[Plain-text document sources]

================================

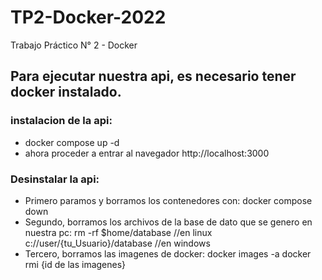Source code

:     
# TP2-Docker-2022
Trabajo Práctico N° 2 - Docker

## Para ejecutar nuestra api, es necesario tener docker instalado.

### instalacion de la api:

- docker compose up -d
- ahora proceder a entrar al navegador http://localhost:3000  
 
### Desinstalar la api: 

- Primero paramos y borramos los contenedores con:  docker compose down  
- Segundo, borramos los archivos de la base de dato que se genero en nuestra pc: 
        rm -rf $home/database              //en linux
        c://user/{tu_Usuario}/database     //en windows
- Tercero, borramos las imagenes de docker: 
        docker images -a
        docker rmi {id de las imagenes} 


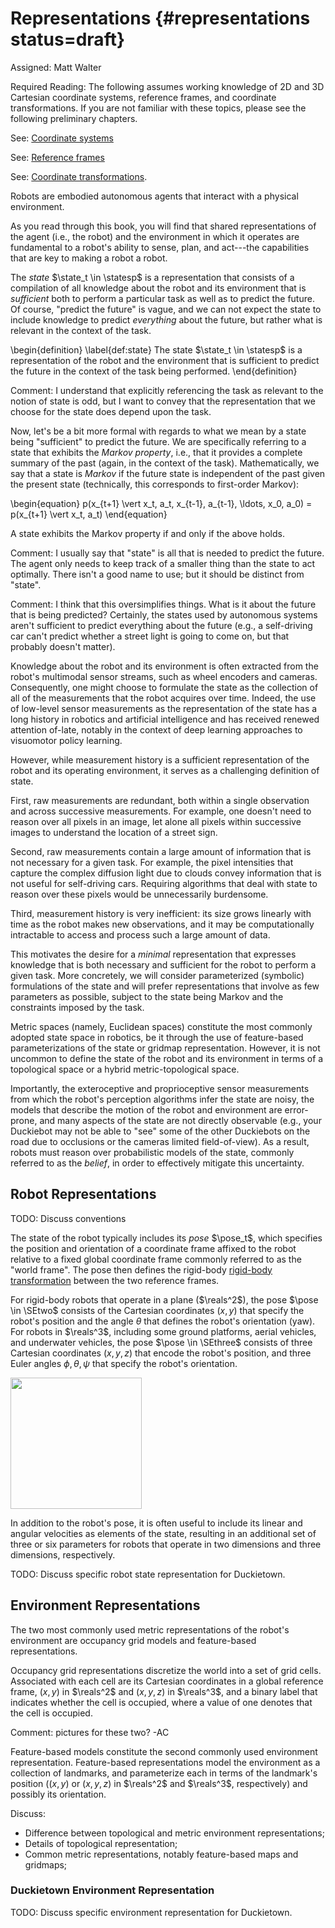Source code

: # Representations  {#representations status=draft}

Assigned: Matt Walter

<div class="requirements" markdown="1">

Required Reading: The following assumes working knowledge of 2D and 3D Cartesian coordinate systems, reference frames, and coordinate transformations. If you are not familiar with these topics, please see the following preliminary chapters.

See: [Coordinate systems](#coordinate_systems)

See: [Reference frames](+preliminaries#reference_frames)

See: [Coordinate transformations](+preliminaries#transformations).

</div>


<!--
**Discuss**:
* Introduction to the notion of *state* as a sufficient statistic that represents the agent (robot) and environment.
* Describe qualities: sufficient statistic; compact (i.e., not conveying unnecessary information); and readily interpretable.
* Define notion of *static* and *dynamic* states.
* Provide examples of robot and environment states.
-->

Robots are embodied autonomous agents that interact with a physical environment.

As you read through this book, you will find that shared representations of the agent (i.e., the robot) and the environment in which it operates are fundamental to a robot's ability to sense, plan, and act---the capabilities that are key to making a robot a robot.

The *state* $\state_t \in \statesp$ is a representation that consists of a compilation of all knowledge about the robot and its environment that is *sufficient* both to perform a particular task as well as to predict the future. Of course, "predict the future" is vague, and we can not expect the state to include knowledge to predict *everything* about the future, but rather what is relevant in the context of the task.

\begin{definition}   \label{def:state}
    The state $\state_t \in \statesp$ is a representation of the robot and the environment that is sufficient to predict the future in the context of the task being performed.
\end{definition}

Comment: I understand that explicitly referencing the task as relevant to the notion of state is odd, but I want to convey that the representation that we choose for the state does depend upon the task.

Now, let's be a bit more formal with regards to what we mean by a state being "sufficient" to predict the future. We are specifically referring to a state that exhibits the *Markov property*, i.e., that it provides a complete summary of the past (again, in the context of the task). Mathematically, we say that a state is *Markov* if the future state is independent of the past given the present state (technically, this corresponds to first-order Markov):

\begin{equation}
    p(x_{t+1} \vert x_t, a_t, x_{t-1}, a_{t-1}, \ldots, x_0, a_0) = p(x_{t+1} \vert x_t, a_t)
\end{equation}

A state exhibits the Markov property if and only if the above holds.

Comment: I usually say that "state" is all that is needed to predict the future.
The agent only needs to keep track of a smaller thing than the state to act optimally.
There isn't a good name to use; but it should be distinct from "state".

Comment: I think that this oversimplifies things. What is it about the future that is being predicted? Certainly, the states used by autonomous systems aren't sufficient to predict everything about the future (e.g., a self-driving car can't predict whether a street light is going to come on, but that probably doesn't matter).

Knowledge about the robot and its environment is often extracted from the robot's multimodal sensor streams, such as wheel encoders and cameras. Consequently, one might choose to formulate the state as the collection of all of the measurements that the robot acquires over time. Indeed, the use of low-level sensor measurements as the representation of the state has a long history in robotics and artificial intelligence and has received renewed attention of-late, notably in the context of deep learning approaches to visuomotor policy learning.

However, while measurement history is a sufficient representation of the robot and its operating environment, it serves as a challenging definition of state.

First, raw measurements are redundant, both within a single observation and across successive measurements. For example, one doesn't need to reason over all pixels in an image, let alone all pixels within successive images to understand the location of a street sign.

Second, raw measurements contain a large amount of information that is not necessary for a given task. For example, the pixel intensities that capture the complex diffusion light due to clouds convey information that is not useful for self-driving cars. Requiring algorithms that deal with state to reason over these pixels would be unnecessarily burdensome.

Third, measurement history is very inefficient: its size grows linearly with time as the robot makes new observations, and it may be computationally intractable to access and process such a large amount of data.

This motivates the desire for a *minimal* representation that expresses knowledge that is both necessary and sufficient for the robot to perform a given task. More concretely, we will consider parameterized (symbolic) formulations of the state and will prefer representations that involve as few parameters as possible, subject to the state being Markov and the constraints imposed by the task.

Metric spaces (namely, Euclidean spaces) constitute the most commonly adopted state space in robotics, be it through the use of feature-based parameterizations of the state or gridmap representation. However, it is not uncommon to define the state of the robot and its environment in terms of a topological space or a hybrid metric-topological space.

Importantly, the exteroceptive and proprioceptive sensor measurements from which the robot's perception algorithms infer the state are noisy, the models that describe the motion of the robot and environment are error-prone, and many aspects of the state are not directly observable (e.g., your Duckiebot may not be able to "see" some of the other Duckiebots on the road due to occlusions or the cameras limited field-of-view). As a result, robots must reason over probabilistic models of the state, commonly referred to as the *belief*, in order to effectively mitigate this uncertainty.

## Robot Representations

TODO: Discuss conventions

The state of the robot typically includes its *pose* $\pose_t$, which specifies the position and orientation of a coordinate frame affixed to the robot relative to a fixed global coordinate frame commonly referred to as the "world frame". The pose then defines the rigid-body [rigid-body transformation](+preliminaries#transformations) between the two reference frames.

For rigid-body robots that operate in a plane ($\reals^2$), the pose $\pose \in \SEtwo$ consists of the Cartesian coordinates $(x,y)$ that specify the robot's position and the angle $\theta$ that defines the robot's orientation (yaw). For robots in $\reals^3$, including some ground platforms, aerial vehicles, and underwater vehicles, the pose $\pose \in \SEthree$ consists of three Cartesian coordinates $(x, y, z)$ that encode the robot's position, and three Euler angles $\phi, \theta, \psi$ that specify the robot's orientation.

<div figure-id="fig:robot_pose_2d" figure-caption="The pose $\pose_t$ of a robot operating in a two-dimensional world consists of the robots $(x,y)$ position and orientation $\theta$ relative to a fixed reference frame.">
  <img src="robot_pose_2d.pdf" style='width: 15em; height:auto'/>
</div>

In addition to the robot's pose, it is often useful to include its linear and angular velocities as elements of the state, resulting in an additional set of three or six parameters for robots that operate in two dimensions and three dimensions, respectively.

<!--
Define the notion of:

* *pose* for mobile robots;
* *configuration* for manipulators
* robot and joint velocities
-->

TODO: Discuss specific robot state representation for Duckietown.

## Environment Representations

The two most commonly used metric representations of the robot's environment are occupancy grid models and feature-based representations.

Occupancy grid representations discretize the world into a set of grid cells. Associated with each cell are its Cartesian coordinates in a global reference frame, $(x,y)$ in $\reals^2$ and $(x,y,z)$ in $\reals^3$, and a binary label that indicates whether the cell is occupied, where a value of one denotes that the cell is occupied.

Comment: pictures for these two? -AC

Feature-based models constitute the second commonly used environment representation. Feature-based representations model the environment as a collection of landmarks, and parameterize each in terms of the landmark's  position ($(x,y)$ or $(x,y,z)$ in $\reals^2$ and $\reals^3$, respectively) and possibly its orientation.


Discuss:

* Difference between topological and metric environment representations;
* Details of topological representation;
* Common metric representations, notably feature-based maps and gridmaps;

### Duckietown Environment Representation

TODO: Discuss specific environment representation for Duckietown.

================================

▶ Exercise objective:
Spot the lines above that mention "such" and copy them.

▶ Answer to the problem:
Knowledge about the robot and its environment is often extracted from the robot's multimodal sensor streams, such as wheel encoders and cameras. Consequently, one might choose to formulate the state as the collection of all of the measurements that the robot acquires over time. Indeed, the use of low-level sensor measurements as the representation of the state has a long history in robotics and artificial intelligence and has received renewed attention of-late, notably in the context of deep learning approaches to visuomotor policy learning.
Third, measurement history is very inefficient: its size grows linearly with time as the robot makes new observations, and it may be computationally intractable to access and process such a large amount of data.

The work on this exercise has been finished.